ASSIGNMENT:
Within the records that follow, find every line containing the string "blob". Copy those lines.

[Saved entries]
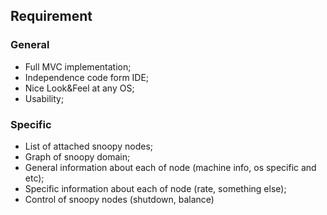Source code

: ## Requirement ##

### General ###

  * Full MVC implementation;
  * Independence code form IDE;
  * Nice Look&Feel at any OS;
  * Usability;

### Specific ###

  * List of attached snoopy nodes;
  * Graph of snoopy domain;
  * General information about each of node (machine info, os specific and etc);
  * Specific information about each of node (rate, something else);
  * Control of snoopy nodes (shutdown, balance)
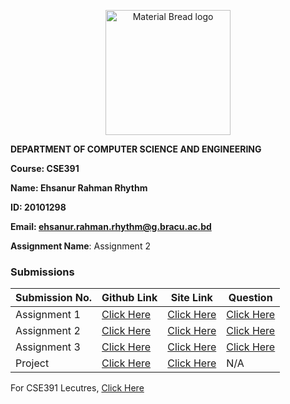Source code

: <p align="center" style="margin-bottom: 0px !important;">
  <img width="200" src="https://upload.wikimedia.org/wikipedia/commons/thumb/1/1a/Brac_University_Logo.png/432px-Brac_University_Logo.png" alt="Material Bread logo" align="center">
</p>

**DEPARTMENT OF COMPUTER SCIENCE AND ENGINEERING**

**Course: CSE391**

**Name: Ehsanur Rahman Rhythm**

**ID: 20101298**

**Email: ehsanur.rahman.rhythm@g.bracu.ac.bd**

**Assignment Name**: Assignment 2

### Submissions

| **Submission No.** | Github Link | Site Link | Question |
| ----------- | ----------- | ----------- | ----------- |
| Assignment 1 | [Click Here](https://github.com/errhythm/CSE391A1) | [Click Here](https://errhythm.github.io/CSE391A1) | [Click Here](https://github.com/errhythm/CSE391A1/blob/master/Assignment%201.pdf) |
| Assignment 2 | [Click Here](https://github.com/errhythm/CSE391A2) | [Click Here](https://errhythm.github.io/CSE391A2) | [Click Here](https://github.com/errhythm/CSE391A2/blob/main/Assignment%202.pdf) |
| Assignment 3 | [Click Here](https://github.com/errhythm/CSE391A3) | [Click Here](https://cse391.rhyst.art) | [Click Here](https://github.com/errhythm/CSE391A3/blob/main/Question.pdf) |
| Project | [Click Here](https://github.com/errhythm/FacultyPedia) | [Click Here](https://faculty.rhyst.art) | N/A |


For CSE391 Lecutres, [Click Here](https://github.com/iamraufu/BRACUCSE391/tree/main/Lecture)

COMPLETED EXERCISE:
| Assignment 1 | [Click Here](https://github.com/errhythm/CSE391A1) | [Click Here](https://errhythm.github.io/CSE391A1) | [Click Here](https://github.com/errhythm/CSE391A1/blob/master/Assignment%201.pdf) |
| Assignment 2 | [Click Here](https://github.com/errhythm/CSE391A2) | [Click Here](https://errhythm.github.io/CSE391A2) | [Click Here](https://github.com/errhythm/CSE391A2/blob/main/Assignment%202.pdf) |
| Assignment 3 | [Click Here](https://github.com/errhythm/CSE391A3) | [Click Here](https://cse391.rhyst.art) | [Click Here](https://github.com/errhythm/CSE391A3/blob/main/Question.pdf) |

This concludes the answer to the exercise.